The Urban institute's (UI's) Ellen Seidman is reporting on an UI event held last month to discuss what she terms "overly restrictive credit-scoring systems."  The event featured two members of Congress, Representatives Ed Royce (R-CA) and Terri Sewell (D-AL) as well as a panel of representatives from credit scoring and credit bureaus.  The event was held to explore whether new credit scoring models can help resolve the difficulties young families have "getting their first foot onto the homeownership ladder."

The two congresspersons have cosponsored HR 898, the Credit Score Competition Act.  The legislation, if signed into law, is designed to encourage innovation in credit scoring by setting up competition among credit scoring systems for the business of lenders selling loans to the government sponsored enterprises (GSEs) Freddie Mac and Fannie Mae.  Royce observed that there is general agreement that traditional credit-scoring systems do not serve the needs of homebuyers, especially younger buyers.

Among topics discussed by the panel was the National Consumer Assistance Plan, a series of initiatives launched last year by the three major credit reporting agencies, Experian, Equifax, and TransUnion, and intended to enhance the accuracy of credit report and make dealing with the information contained therein easier and more transparent for consumers.  Among the provisions are an expanded period before negative medical payment data can be reported, access to a second free credit report to check on error resolution, and disallowing inclusion of negative information that does not arise from an agreement on the part of a consumer to pay, such as traffic tickets or government fines. 

Mike Trapanese, senior vice president at VantageScore Solutions, noted that, while credit scores play a small role in mortgage underwriting, they serve as a 'gateway" to the mortgage process.  They are critical to lender decisions about considering a mortgage applications and to setting interest rates and other pricing.  Therefore, high quality, predictive scoring that can be expanded without increasing mortgage risk will enable more persons to enter homeownership.

Joanne Gaskin, senior director at FICO agreed with Trapanese that expanded credit scoring models, which might include information on rents and utility payments, could help previously unscorable individuals to gain a credit score but a new model would be unlikely to immediately bring millions of potential homebuyers into the market.  Trapanese said there were about 7.6 million consumers without a credit score who might achieve a score of 620 or more with the new models and about 3 million of those might have an income and credit profile sufficient to purchase a median-priced home in their location.  Gaskin said that expanding access to credit would require more nontraditional data from other than the three major credit reporting agencies.

Eighty percent of new consumer files at the credit bureaus belong to consumers who were born after 1982 Experian vice president Michele Raneri said.  Only 4.4 percent of those files start with a mortgage; 64.6 percent start with a credit card and those consumers begin their credit life with an average score of 679.  This "puts them within range of qualifying for a mortgage, although a single trade line is insufficient credit experience to qualify for a mortgage using automated underwriting systems," Raneri said.

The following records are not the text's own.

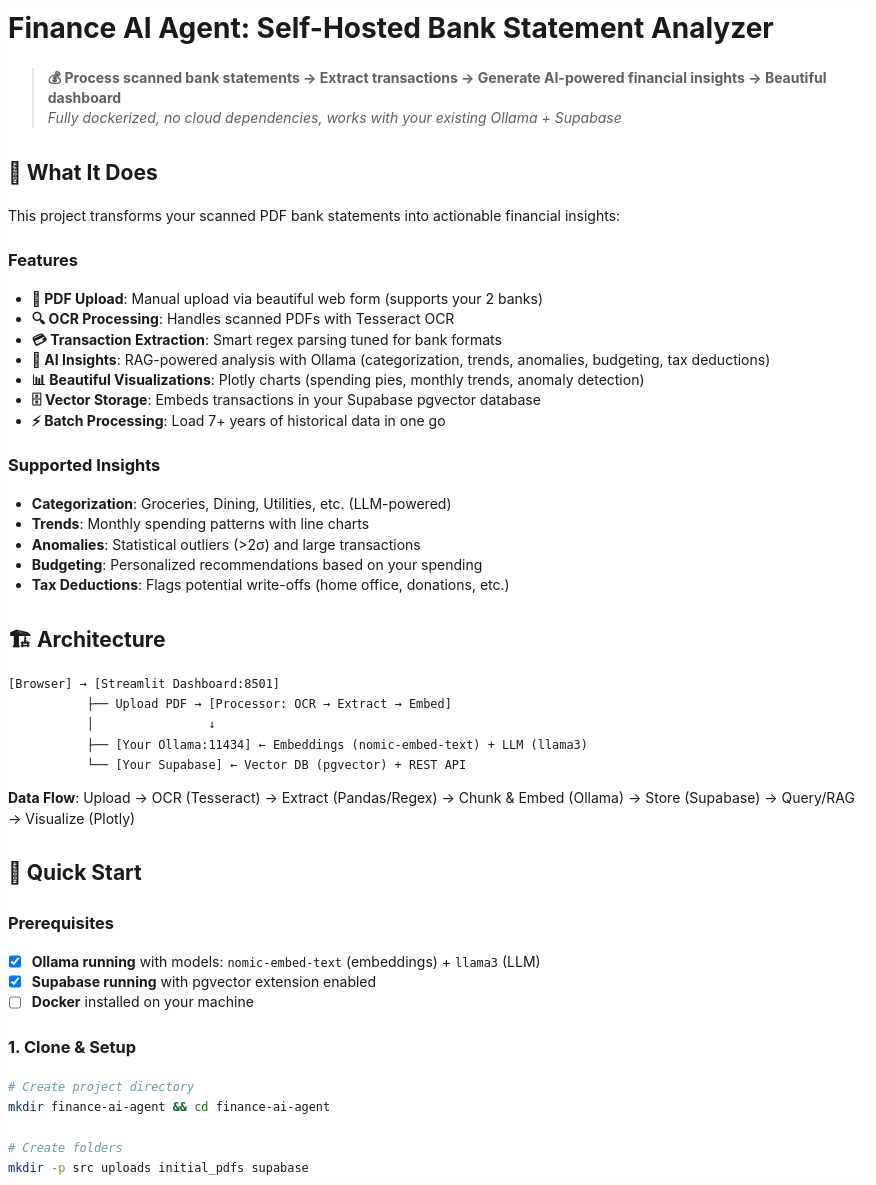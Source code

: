 # Finance AI Agent: Self-Hosted Bank Statement Analyzer

> **💰 Process scanned bank statements → Extract transactions → Generate AI-powered financial insights → Beautiful dashboard**  
> *Fully dockerized, no cloud dependencies, works with your existing Ollama + Supabase*

## 🎯 What It Does

This project transforms your scanned PDF bank statements into actionable financial insights:

### Features
- **📁 PDF Upload**: Manual upload via beautiful web form (supports your 2 banks)
- **🔍 OCR Processing**: Handles scanned PDFs with Tesseract OCR
- **💳 Transaction Extraction**: Smart regex parsing tuned for bank formats
- **🧠 AI Insights**: RAG-powered analysis with Ollama (categorization, trends, anomalies, budgeting, tax deductions)
- **📊 Beautiful Visualizations**: Plotly charts (spending pies, monthly trends, anomaly detection)
- **🗄️ Vector Storage**: Embeds transactions in your Supabase pgvector database
- **⚡ Batch Processing**: Load 7+ years of historical data in one go

### Supported Insights
- **Categorization**: Groceries, Dining, Utilities, etc. (LLM-powered)
- **Trends**: Monthly spending patterns with line charts
- **Anomalies**: Statistical outliers (>2σ) and large transactions
- **Budgeting**: Personalized recommendations based on your spending
- **Tax Deductions**: Flags potential write-offs (home office, donations, etc.)

## 🏗️ Architecture

```
[Browser] → [Streamlit Dashboard:8501] 
           ├── Upload PDF → [Processor: OCR → Extract → Embed] 
           │                ↓
           ├── [Your Ollama:11434] ← Embeddings (nomic-embed-text) + LLM (llama3)
           └── [Your Supabase] ← Vector DB (pgvector) + REST API
```

**Data Flow**: Upload → OCR (Tesseract) → Extract (Pandas/Regex) → Chunk & Embed (Ollama) → Store (Supabase) → Query/RAG → Visualize (Plotly)

## 🚀 Quick Start

### Prerequisites
- [x] **Ollama running** with models: `nomic-embed-text` (embeddings) + `llama3` (LLM)
- [x] **Supabase running** with pgvector extension enabled
- [ ] **Docker** installed on your machine

### 1. Clone & Setup
```bash
# Create project directory
mkdir finance-ai-agent && cd finance-ai-agent

# Create folders
mkdir -p src uploads initial_pdfs supabase
```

Although the three credit evaluation representatives on the UI panel were all in favor of adding new data to the system, all stressed the importance of the data's accuracy and integrity.  They pointed to data from consumer checking accounts as being the most desirable addition. Positive information is now being added regarding rents and telecommunications and utility accounts to supplement the negative information already provided by those sources.

But, Gaskin noted, this new data is still sparse; only about 1 percent of consumer files have rent information, 2.4 percent have utility data, and 2.5 percent have telecommunications data. She added that some credit card issuers are making low-balance cards available to unscorable consumers as an on-ramp to scorability.  Trapanese said the new data may add "depth" to consumer files but are unlikely to take someone from being "credit invisible" to having a credit score.  

Last month the three major credit bureaus announced they would remove tax lien and civil judgement data from consumer records and prevent addition of new data unless the negative reports contain three out of four data points to ensure accuracy.  Gaskin said that although bankruptcy records will pass the tests and will be included, almost all civil judgments and half of the tax liens will be excluded from consumer credit records.  This however will have little effect on credit scores because 92 percent of the affected consumers have other derogatory information in their credit file.